2015. L’équilibre mondial a vacillé et la planète est à feu et à sang. Les USA et ses alliés occupent de nombreuses zones d’Eurasie où des séries de catastrophes naturelles provoquent la famine. Les réfugiés migrent en masse vers les pays du Sud où le taux de criminalité explose en laissant des pays entiers en proie au chaos. Pour reprendre le contrôle des régions en conflit, l’Alliance Occidentale déploie ses unités d’élite : les pilotes d’AWG, des appareils à la mobilité et à la puissance de feu phénoménales…
Avec son futur immédiat, même à l’époque de sa sortie il y a dix ans, et des zones de combat telles que le Tibet ou l’Ukraine, dont il a souvent été question au JT dans les quelques années précédant la réalisation de ce titre – et qui restent hélas plus ou moins d’actualité encore aujourd’hui – Gungriffon Blaze se place résolument dans la catégorie des « mechas réalistes » : ici, les combats de mechas se posent sur un fond de conflits géopolitiques qui donnent à cette production un niveau de crédibilité rarement atteint dans le domaine, et surtout sur le média des jeux vidéo. En effet, mises à part des réalisations telles que Patlabor (1), peu de titres du genre situent leur action à une date aussi proche dans l’avenir – en s’évitant ainsi la contrainte de replacer leur intrigue dans un contexte dérivé du réel.
C’est ce qui différencie la série des Gungriffon de la plupart des autres productions du genre « mechas réalistes » dans le secteur des jeux vidéo, qu’il s’agisse de Front Mission, d’Armored Core ou de Mechwarrior – pour n’en nommer que quelques-uns – dont les univers sont placés dans des futurs bien plus éloignés que celui-ci.
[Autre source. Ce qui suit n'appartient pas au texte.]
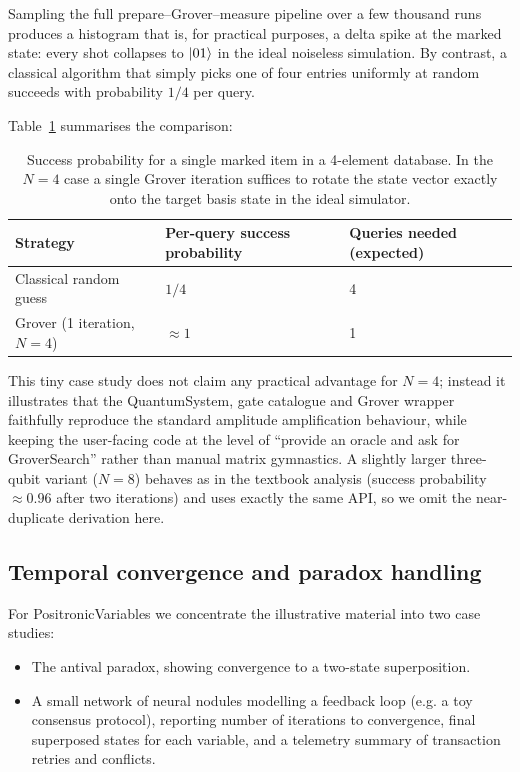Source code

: \documentclass[a4paper,11pt]{article}
\begin{document}
Sampling the full prepare–Grover–measure pipeline over a few thousand runs produces a histogram that is, for practical purposes, a delta spike at the marked state: every shot collapses to \(\ket{01}\) in the ideal noiseless simulation. By contrast, a classical algorithm that simply picks one of four entries uniformly at random succeeds with probability \(1/4\) per query.

Table~\ref{tab:grover-2q-success} summarises the comparison:

\begin{table}[htbp]
  \centering
  \begin{tabular}{@{}lll@{}}
    \toprule
    \textbf{Strategy} &
    \textbf{Per-query success probability} &
    \textbf{Queries needed (expected)} \\
    \midrule
    Classical random guess & \(1/4\) & 4 \\
    Grover (1 iteration, \(N = 4\)) & \(\approx 1\) & 1 \\
    \bottomrule
  \end{tabular}
  \caption{Success probability for a single marked item in a 4-element database. In the \(N = 4\) case a single Grover iteration suffices to rotate the state vector exactly onto the target basis state in the ideal simulator.}
  \label{tab:grover-2q-success}
\end{table}

This tiny case study does not claim any practical advantage for \(N = 4\); instead it illustrates that the QuantumSystem, gate catalogue and Grover wrapper faithfully reproduce the standard amplitude amplification behaviour, while keeping the user-facing code at the level of ``provide an oracle and ask for GroverSearch'' rather than manual matrix gymnastics. A slightly larger three-qubit variant (\(N = 8\)) behaves as in the textbook analysis (success probability \(\approx 0.96\) after two iterations) and uses exactly the same API, so we omit the near-duplicate derivation here.

\subsection{Temporal convergence and paradox handling}
\label{sec:positronic-case-studies}

For PositronicVariables we concentrate the illustrative material into two case studies:

\begin{itemize}
\item
  The antival paradox, showing convergence to a two-state superposition.
\item
  A small network of neural nodules modelling a feedback loop (e.g. a toy consensus protocol), reporting number of iterations to convergence, final superposed states for each variable, and a telemetry summary of transaction retries and conflicts.
\end{itemize}
\end{document}
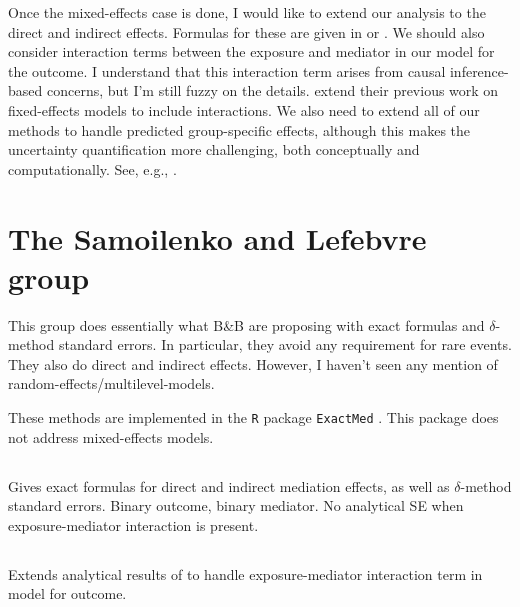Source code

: \documentclass{article}
\begin{document}
Once the mixed-effects case is done, I would like to extend our analysis to the direct and indirect effects. Formulas for these are given in \citet{Sam18} or \citet{Che21}. We should also consider interaction terms between the exposure and mediator in our model for the outcome. I understand that this interaction term arises from causal inference-based concerns, but I'm still fuzzy on the details. \citet{Sam21} extend their previous work on fixed-effects models to include interactions. We also need to extend all of our methods to handle predicted group-specific effects, although this makes the uncertainty quantification more challenging, both conceptually and computationally. See, e.g., \citet{Boo98,Flo19,Zig19}.






\section{The Samoilenko and Lefebvre group}
\label{sec:Sam}

This group does essentially what B\&B are proposing with exact formulas and $\delta$-method standard errors. In particular, they avoid any requirement for rare events. They also do direct and indirect effects. However, I haven't seen any mention of random-effects/multilevel-models.

These methods are implemented in the \texttt{R} package \texttt{ExactMed} \citep{Cau23}. This package does not address mixed-effects models.


\subsection{\citet{Sam18}}

Gives exact formulas for direct and indirect mediation effects, as well as $\delta$-method standard errors. Binary outcome, binary mediator. No analytical SE when exposure-mediator interaction is present.

\subsection{\citet{Sam21}}

Extends analytical results of \citet{Sam18} to handle exposure-mediator interaction term in model for outcome.

\subsection{\citet{Sam23}}
\end{document}
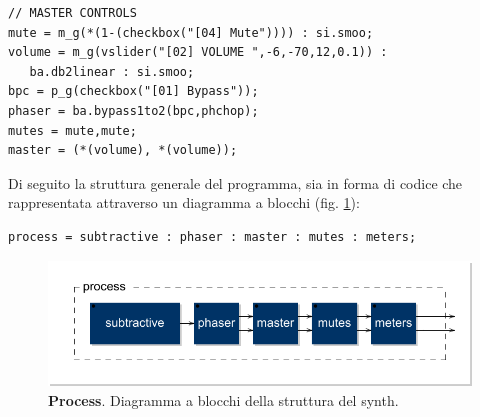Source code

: \documentclass[
	a4paper,
	twocolumn
	]{article}
\begin{document}
\begin{lstlisting}
// MASTER CONTROLS
mute = m_g(*(1-(checkbox("[04] Mute")))) : si.smoo;
volume = m_g(vslider("[02] VOLUME ",-6,-70,12,0.1)) :
   ba.db2linear : si.smoo;
bpc = p_g(checkbox("[01] Bypass"));
phaser = ba.bypass1to2(bpc,phchop);
mutes = mute,mute;
master = (*(volume), *(volume));
\end{lstlisting}

Di seguito la struttura generale del programma, sia in forma di codice che
rappresentata attraverso un diagramma a blocchi (fig. \ref{process}):

\begin{lstlisting}
process = subtractive : phaser : master : mutes : meters;
\end{lstlisting}

\begin{figure}[h]
\begin{center}
\includegraphics[width=.47\textwidth]{img/process}
\caption{\textbf{Process}. Diagramma a blocchi della struttura del synth.}
\label{process}
\end{center}
\end{figure}



\end{document}
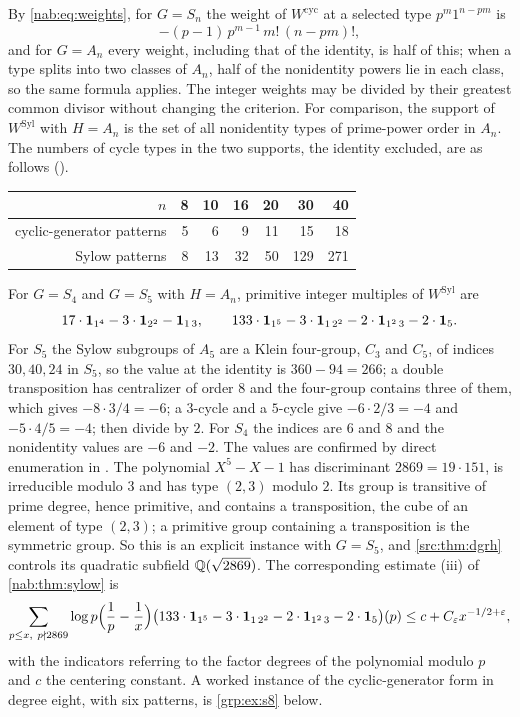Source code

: By \eqref{nab:eq:weights}, for $G=S_n$ the weight of $W^{\mathrm{cyc}}$ at a selected type
$p^m1^{n-pm}$ is
\[
 -(p-1)\,p^{m-1}\,m!\,(n-pm)! ,
\]
and for $G=A_n$ every weight, including that of the identity, is half of this; when a type
splits into two classes of $A_n$, half of the nonidentity powers lie in each class, so the
same formula applies. The integer weights may be divided by their greatest common divisor
without changing the criterion. For comparison, the support of $W^{\mathrm{Syl}}$ with
$H=A_n$ is the set of all nonidentity types of prime-power order in $A_n$. The numbers of
cycle types in the two supports, the identity excluded, are as follows
().
\begin{center}
\begin{tabular}{rrrrrrr}\toprule
$n$ & 8 & 10 & 16 & 20 & 30 & 40\\\midrule
cyclic-generator patterns & 5 & 6 & 9 & 11 & 15 & 18\\
Sylow patterns & 8 & 13 & 32 & 50 & 129 & 271\\\bottomrule
\end{tabular}
\end{center}

\begin{example}\label{nab:ex:sylowsn}
For $G=S_4$ and $G=S_5$ with $H=A_n$, primitive integer multiples of
$W^{\mathrm{Syl}}$ are
\[
 17\cdot\mathbf{1}_{1^4}-3\cdot\mathbf{1}_{2^2}-\mathbf{1}_{1\,3},
 \qquad
 133\cdot\mathbf{1}_{1^5}-3\cdot\mathbf{1}_{1\,2^2}-2\cdot\mathbf{1}_{1^2\,3}-2\cdot\mathbf{1}_{5} .
\]
For $S_5$ the Sylow subgroups of $A_5$ are a Klein four-group, $C_3$ and $C_5$, of indices
$30,40,24$ in $S_5$, so the value at the identity is $360-94=266$; a double transposition
has centralizer of order $8$ and the four-group contains three of them, which gives
$-8\cdot3/4=-6$; a $3$-cycle and a $5$-cycle give $-6\cdot2/3=-4$ and $-5\cdot4/5=-4$; then
divide by $2$. For $S_4$ the indices are $6$ and $8$ and the nonidentity values are $-6$
and $-2$. The values are confirmed by direct enumeration in
. The polynomial $X^5-X-1$
has discriminant $2869=19\cdot151$, is irreducible modulo $3$ and has type $(2,3)$ modulo
$2$. Its group is transitive of prime degree, hence primitive, and contains a
transposition, the cube of an element of type $(2,3)$; a primitive group containing a
transposition is the symmetric group. So this is an explicit instance with $G=S_5$, and
\cref{src:thm:dgrh} controls its quadratic subfield $\mathbb{Q}(\sqrt{2869})$. The corresponding
estimate \textup{(iii)} of \cref{nab:thm:sylow} is
\[
 \sum_{p\le x,\ p\nmid2869}\log p\Bigl(\frac1p-\frac1x\Bigr)
 \bigl(133\cdot\mathbf{1}_{1^5}-3\cdot\mathbf{1}_{1\,2^2}-2\cdot\mathbf{1}_{1^2\,3}-2\cdot\mathbf{1}_{5}\bigr)(p)
 \le c+C_\varepsilon x^{-1/2+\varepsilon},
\]
with the indicators referring to the factor degrees of the polynomial modulo $p$ and $c$
the centering constant. A worked instance of the cyclic-generator form in degree eight,
with six patterns, is \cref{grp:ex:s8} below.
\end{example}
Mais il ne faut pas s’y tromper pour autant car Gungriffon Blaze ne se base que sur l’action et les délicatesses de la politique n’y servent que d’une toile de fond dont le joueur peut faire totale abstraction : en effet, les six scénarios que propose le jeu sont tout à fait indépendants et ne dessinent aucune trame ; ils sont d’ailleurs tous accessibles dès le départ – même si leur niveau de difficulté croissant fait qu’il vaut mieux les jouer dans l’ordre de présentation – mais vous pourrez débloquer la version « spéciale » d’une mission si vous dépassez un certain score en jouant d’abord ce scénario en mode « normal » : en plus de proposer une difficulté plus élevée, la mission se passera à une heure différente du jour – transformant ainsi un scénario diurne en mission nocturne, par exemple. Sinon, outre les différents types de mechas à débloquer en accumulant points et médailles, les principaux bonus consistent en divers items sous forme de caisses à ramasser au cours des scénarios pour bénéficier de quelques possibilités de personnalisation – hélas assez restreintes et surtout aléatoires, de sorte qu’on ne peut choisir que la catégorie d’amélioration qu’on veut (arme ou équipement) et non quel élément précis sera amélioré (2).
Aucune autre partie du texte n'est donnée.